(Dataset records)
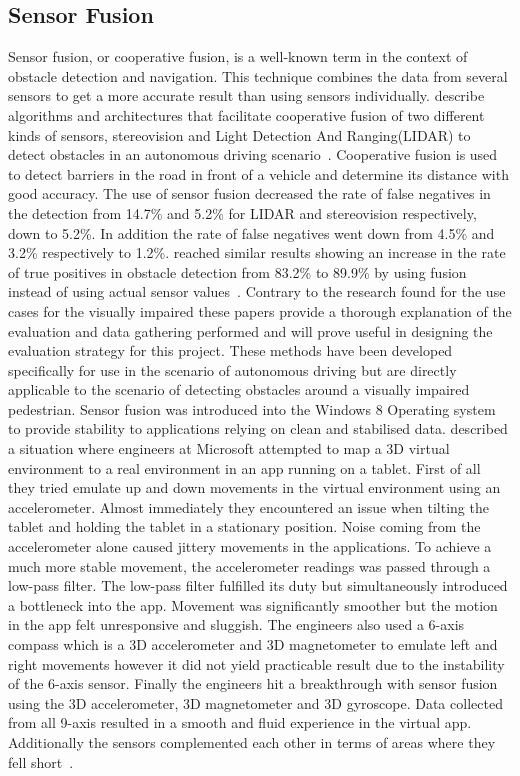 \documentclass[prodmode,acmtosem]{acmsmall} %
\begin{document}
\subsection{Sensor Fusion}
Sensor fusion, or cooperative fusion, is a well-known term in the context of obstacle detection and navigation. This technique combines the data from several sensors to get a more accurate result than using sensors individually. \citet{Labayrade2005} describe algorithms and architectures that facilitate cooperative fusion of two different kinds of sensors, stereovision and Light Detection And Ranging(LIDAR) to detect obstacles in an autonomous driving scenario~\cite{Labayrade2005}. Cooperative fusion is used to detect barriers in the road in front of a vehicle and determine its distance with good accuracy. The use of sensor fusion decreased the rate of false negatives in the detection from 14.7\% and 5.2\% for LIDAR and stereovision respectively, down to 5.2\%. In addition the rate of false negatives went down from 4.5\% and 3.2\% respectively to 1.2\%. \citet{Cho2014} reached similar results showing an increase in the rate of true positives in obstacle detection from 83.2\% to 89.9\% by using fusion instead of using actual sensor values~\cite{Cho2014}. Contrary to the research found for the use cases for the visually impaired these papers provide a thorough explanation of the evaluation and data gathering performed and will prove useful in designing the evaluation strategy for this project. These methods have been developed specifically for use in the scenario of autonomous driving but are directly applicable to the scenario of detecting obstacles around a visually impaired pedestrian. 
Sensor fusion was introduced into the Windows 8 Operating system to provide stability to applications relying on clean and stabilised data. \citet{Gear2012} described a situation where engineers at Microsoft attempted to map a 3D virtual environment to a real environment in an app running on a tablet. First of all they tried emulate up and down movements in the virtual environment using an accelerometer. Almost immediately they encountered an issue when tilting the tablet and holding the tablet in a stationary position. Noise coming from the accelerometer alone caused jittery movements in the applications. To achieve a much more stable movement, the accelerometer readings was passed through a low-pass filter. The low-pass filter fulfilled its duty but simultaneously introduced a bottleneck into the app. Movement was significantly smoother but the motion in the app felt unresponsive and sluggish. The engineers also used a 6-axis compass which is a 3D accelerometer and 3D magnetometer to emulate left and right movements however it did not yield practicable result due to the instability of the 6-axis sensor. Finally the engineers hit a breakthrough with sensor fusion using the 3D accelerometer, 3D magnetometer and 3D gyroscope. Data collected from all 9-axis resulted in a smooth and fluid experience in the virtual app. Additionally the sensors complemented each other in terms of areas where they fell short~\cite{Gear2012}.
\end{document}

◆ **TASK DETAILS**
Transcribe all of the lines above exactly as given. The pictures stay out.

◆ **RESPONSE**
 \documentclass[prodmode,acmtosem]{acmsmall} %
\begin{document}
\subsection{Sensor Fusion}
Sensor fusion, or cooperative fusion, is a well-known term in the context of obstacle detection and navigation. This technique combines the data from several sensors to get a more accurate result than using sensors individually. \citet{Labayrade2005} describe algorithms and architectures that facilitate cooperative fusion of two different kinds of sensors, stereovision and Light Detection And Ranging(LIDAR) to detect obstacles in an autonomous driving scenario~\cite{Labayrade2005}. Cooperative fusion is used to detect barriers in the road in front of a vehicle and determine its distance with good accuracy. The use of sensor fusion decreased the rate of false negatives in the detection from 14.7\% and 5.2\% for LIDAR and stereovision respectively, down to 5.2\%. In addition the rate of false negatives went down from 4.5\% and 3.2\% respectively to 1.2\%. \citet{Cho2014} reached similar results showing an increase in the rate of true positives in obstacle detection from 83.2\% to 89.9\% by using fusion instead of using actual sensor values~\cite{Cho2014}. Contrary to the research found for the use cases for the visually impaired these papers provide a thorough explanation of the evaluation and data gathering performed and will prove useful in designing the evaluation strategy for this project. These methods have been developed specifically for use in the scenario of autonomous driving but are directly applicable to the scenario of detecting obstacles around a visually impaired pedestrian. 
Sensor fusion was introduced into the Windows 8 Operating system to provide stability to applications relying on clean and stabilised data. \citet{Gear2012} described a situation where engineers at Microsoft attempted to map a 3D virtual environment to a real environment in an app running on a tablet. First of all they tried emulate up and down movements in the virtual environment using an accelerometer. Almost immediately they encountered an issue when tilting the tablet and holding the tablet in a stationary position. Noise coming from the accelerometer alone caused jittery movements in the applications. To achieve a much more stable movement, the accelerometer readings was passed through a low-pass filter. The low-pass filter fulfilled its duty but simultaneously introduced a bottleneck into the app. Movement was significantly smoother but the motion in the app felt unresponsive and sluggish. The engineers also used a 6-axis compass which is a 3D accelerometer and 3D magnetometer to emulate left and right movements however it did not yield practicable result due to the instability of the 6-axis sensor. Finally the engineers hit a breakthrough with sensor fusion using the 3D accelerometer, 3D magnetometer and 3D gyroscope. Data collected from all 9-axis resulted in a smooth and fluid experience in the virtual app. Additionally the sensors complemented each other in terms of areas where they fell short~\cite{Gear2012}.
\end{document}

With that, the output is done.